Tarsus İdmanyurdu kötü oynadı ve kazandı ancak asıl kazanmak en azından kaybetmemek zorunda olduğu karşılaşma ise hafta sonu Orhangazi Deplasmanında oynanacak.
Temsilcimiz için devre arası transfer politikası da aşağı yukarı belli gibi. Çok futbolcu almaya gerek yok ama orta alana mutlaka en az iki oyuncu takviyesi şart.
Kaybettiğimiz karşılaşmalarda hep direnci düşük orta alanımızın acısını çektik. Birde kısa boylu ve hızlı bir hücum oyuncusu bulunursa alınabilir. Ancak orta alana iki takviye yapmazsak işimiz zor.
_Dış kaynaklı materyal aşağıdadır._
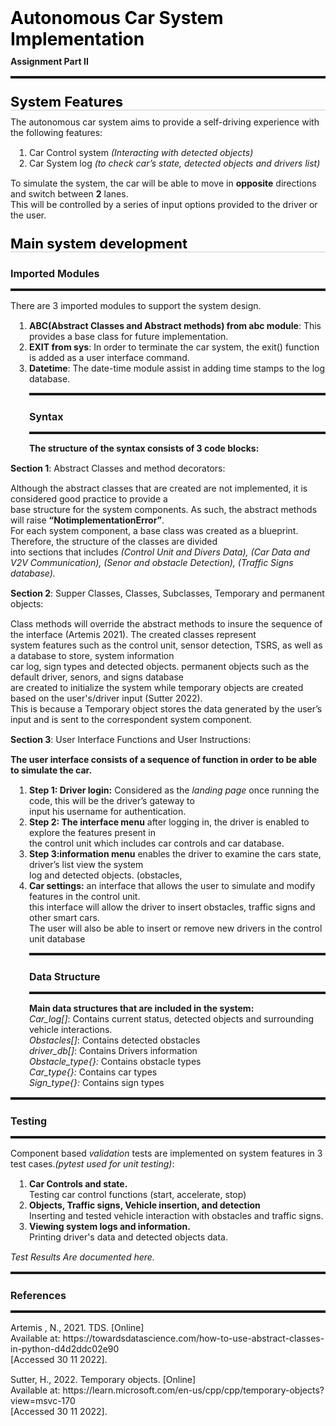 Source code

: <style type="text/css">.rendered-markdown{font-size:14px} .rendered-markdown>*:first-child{margin-top:0!important} .rendered-markdown>*:last-child{margin-bottom:0!important} .rendered-markdown a{text-decoration:underline;color:#b75246} .rendered-markdown a:hover{color:#f36050} .rendered-markdown h1, .rendered-markdown h2, .rendered-markdown h3, .rendered-markdown h4, .rendered-markdown h5, .rendered-markdown h6{margin:24px 0 10px;padding:0;font-weight:bold;-webkit-font-smoothing:antialiased;cursor:text;position:relative} .rendered-markdown h1 tt, .rendered-markdown h1 code, .rendered-markdown h2 tt, .rendered-markdown h2 code, .rendered-markdown h3 tt, .rendered-markdown h3 code, .rendered-markdown h4 tt, .rendered-markdown h4 code, .rendered-markdown h5 tt, .rendered-markdown h5 code, .rendered-markdown h6 tt, .rendered-markdown h6 code{font-size:inherit} .rendered-markdown h1{font-size:28px;color:#000} .rendered-markdown h2{font-size:22px;border-bottom:1px solid #ccc;color:#000} .rendered-markdown h3{font-size:18px} .rendered-markdown h4{font-size:16px} .rendered-markdown h5{font-size:14px} .rendered-markdown h6{color:#777;font-size:14px} .rendered-markdown p, .rendered-markdown blockquote, .rendered-markdown ul, .rendered-markdown ol, .rendered-markdown dl, .rendered-markdown table, .rendered-markdown pre{margin:15px 0} .rendered-markdown hr{border:0 none;color:#ccc;height:4px;padding:0} .rendered-markdown>h2:first-child, .rendered-markdown>h1:first-child, .rendered-markdown>h1:first-child+h2, .rendered-markdown>h3:first-child, .rendered-markdown>h4:first-child, .rendered-markdown>h5:first-child, .rendered-markdown>h6:first-child{margin-top:0;padding-top:0} .rendered-markdown a:first-child h1, .rendered-markdown a:first-child h2, .rendered-markdown a:first-child h3, .rendered-markdown a:first-child h4, .rendered-markdown a:first-child h5, .rendered-markdown a:first-child h6{margin-top:0;padding-top:0} .rendered-markdown h1+p, .rendered-markdown h2+p, .rendered-markdown h3+p, .rendered-markdown h4+p, .rendered-markdown h5+p, .rendered-markdown h6+p{margin-top:0} .rendered-markdown ul, .rendered-markdown ol{padding-left:30px} .rendered-markdown ul li>:first-child, .rendered-markdown ul li ul:first-of-type, .rendered-markdown ol li>:first-child, .rendered-markdown ol li ul:first-of-type{margin-top:0} .rendered-markdown ul ul, .rendered-markdown ul ol, .rendered-markdown ol ol, .rendered-markdown ol ul{margin-bottom:0} .rendered-markdown dl{padding:0} .rendered-markdown dl dt{font-size:14px;font-weight:bold;font-style:italic;padding:0;margin:15px 0 5px} .rendered-markdown dl dt:first-child{padding:0} .rendered-markdown dl dt>:first-child{margin-top:0} .rendered-markdown dl dt>:last-child{margin-bottom:0} .rendered-markdown dl dd{margin:0 0 15px;padding:0 15px} .rendered-markdown dl dd>:first-child{margin-top:0} .rendered-markdown dl dd>:last-child{margin-bottom:0} .rendered-markdown blockquote{border-left:4px solid #DDD;padding:0 15px;color:#777} .rendered-markdown blockquote>:first-child{margin-top:0} .rendered-markdown blockquote>:last-child{margin-bottom:0} .rendered-markdown table th{font-weight:bold} .rendered-markdown table th, .rendered-markdown table td{border:1px solid #ccc;padding:6px 13px} .rendered-markdown table tr{border-top:1px solid #ccc;background-color:#fff} .rendered-markdown table tr:nth-child(2n){background-color:#f8f8f8} .rendered-markdown img{max-width:100%;-moz-box-sizing:border-box;box-sizing:border-box} .rendered-markdown code, .rendered-markdown tt{margin:0 2px;padding:0 5px;border:1px solid #eaeaea;background-color:#f8f8f8;border-radius:3px} .rendered-markdown code{white-space:nowrap} .rendered-markdown pre>code{margin:0;padding:0;white-space:pre;border:0;background:transparent} .rendered-markdown .highlight pre, .rendered-markdown pre{background-color:#f8f8f8;border:1px solid #ccc;font-size:13px;line-height:19px;overflow:auto;padding:6px 10px;border-radius:3px} .rendered-markdown pre code, .rendered-markdown pre tt{margin:0;padding:0;background-color:transparent;border:0}</style>
<div class="rendered-markdown"><h1>Autonomous Car System Implementation</h1>
<p><strong>Assignment Part II</strong></p>
<hr />
<h2>System Features</h2>
<p>The autonomous car system aims to provide a self-driving experience with the following features:</p>
<ol>
<li>Car Control system <em>(Interacting with detected objects)</em></li>
<li>Car System log <em>(to check car’s state, detected objects and drivers list)</em></li>
</ol>
<p>To simulate the system, the car will be able to move in <strong>opposite</strong> directions and switch between <strong>2</strong> lanes.
<br  />This will be controlled by a series of input options provided to the driver or the user.</p>
<h2>Main system development</h2>
<h4>Imported Modules</h4>
<hr />
<p>There are 3 imported modules to support the system design.</p>
<ol>
<li><strong>ABC(Abstract Classes and Abstract methods) from abc module</strong>: This provides a base class for future implementation.</li>
<li><strong>EXIT from sys</strong>: In order to terminate the car system, the exit() function is added as a user interface command.</li>
<li><strong>Datetime</strong>: The date-time module assist in adding time stamps to the log database.<hr />
<h4>Syntax</h4>
<hr />
<strong>The structure of the syntax consists of 3 code blocks:</strong></li>
</ol>
<p><strong>Section 1</strong>: Abstract Classes and method decorators:</p>
<p>Although the abstract classes that are created are not implemented, it is considered good practice to provide a
<br  />base structure for the system components. As such, the abstract methods will raise <strong>“NotimplementationError”</strong>.
<br  />For each system component, a base class was created as a blueprint. Therefore, the structure of the classes are divided
<br  />into sections that includes <em>(Control Unit and Divers Data), (Car Data and V2V Communication), (Senor and obstacle Detection), (Traffic Signs database).</em></p>
<p><strong>Section 2</strong>: Supper Classes, Classes, Subclasses, Temporary and permanent objects:</p>
<p>Class methods will override the abstract methods to insure the sequence of the interface (Artemis 2021). The created classes represent
<br  />system features such as the control unit, sensor detection, TSRS, as well as a database to store, system information
<br  />car log, sign types and detected objects. permanent objects such as the default driver, senors, and signs database
<br  />are created to initialize the system while temporary objects are created based on the user's/driver input (Sutter 2022).
<br  />This is because a Temporary object stores the data generated by the user’s input and is sent to the correspondent system component.</p>
<p><strong>Section 3</strong>: User Interface Functions and User Instructions:</p>
<p><strong>The user interface consists of a sequence of function in order to be able to simulate the car.</strong></p>
<ol>
<li><strong>Step 1: Driver login:</strong> Considered as the <em>landing page</em> once running the code, this will be the driver’s gateway to
<br  />input his username for authentication.</li>
<li><strong>Step 2: The interface menu</strong> after logging in, the driver is enabled to explore the features present in
<br  />the control unit which includes car controls and car database.</li>
<li><strong>Step 3:information menu</strong> enables the driver to examine the cars state, driver’s list view the system
<br  />log and detected objects. (obstacles,</li>
<li><strong>Car settings:</strong> an interface that allows the user to simulate and modify features in the control unit.
<br  />this interface will allow the driver to insert  obstacles, traffic signs and other smart cars.
<br  />The user will also be able to insert or remove new drivers in the control unit database<hr />
<h4>Data Structure</h4>
<hr />
<strong>Main data structures that are included in the system:</strong>
<br  /><em>Car_log[]</em>: Contains current status, detected objects and surrounding vehicle interactions.
<br  /><em>Obstacles[]</em>: Contains detected obstacles
<br  /><em>driver_db[]</em>: Contains Drivers information
<br  /><em>Obstacle_type{}:</em> Contains obstacle types
<br  /><em>Car_type{}:</em> Contains car types
<br  /><em>Sign_type{}:</em> Contains sign types</li>
</ol>
<hr />
<h4>Testing</h4>
<hr />
<p>Component based <em>validation</em> tests are implemented on system features in 3 test cases.<em>(pytest used for unit testing)</em>:</p>
<ol>
<li><strong>Car Controls and state.</strong>
<br  />Testing car control functions (start, accelerate, stop)</li>
<li><strong>Objects, Traffic signs, Vehicle insertion, and detection</strong>
<br  />Inserting and tested vehicle interaction with obstacles and traffic signs.</li>
<li><strong>Viewing system logs and information.</strong>
<br  />Printing driver's data and detected objects data.</li>
</ol>
<p><em>Test Results Are documented here.</em></p>
<hr />
<h4>References</h4>
<hr />
<p>Artemis , N., 2021. TDS. [Online]
<br  />Available at: https://towardsdatascience.com/how-to-use-abstract-classes-in-python-d4d2ddc02e90
<br  />[Accessed 30 11 2022].</p>
<p>Sutter, H., 2022. Temporary objects. [Online]
<br  />Available at: https://learn.microsoft.com/en-us/cpp/cpp/temporary-objects?view=msvc-170
<br  />[Accessed 30 11 2022].</p>
</div>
Sezonun ikinci yarısı çok çetin geçecek ve ilk yarıya göre mücadele düzeyi hemen hemen iki kat artacak.
Bu arada Tarsus İdmanyurdu Taraftarları Şehir Stadyumunda oynanan maça kalabalık bir şekilde geldiler. Özellikle ilk yarıda taraftarın takıma desteği muazzamdı. Kötü oynayan takımı galibiyete iten etmen olarak Tarsus İdmanyurdu taraftarları ön plana çıktı. Takım üst üste iki yenilgi aldı taraftar maça gelmez diyenlerde yanılmış oldular.
Bu arada Tarsus Şehir Stadyumunun çimlerine bakım yapıldı deniliyordu ama zemin o bakıma karşın pekte bakımlı görünmüyordu. Bazı bölgelere kışlık çimlerin ekilmemesi görüntü açısından da çok nahoş bir durum yaratmış.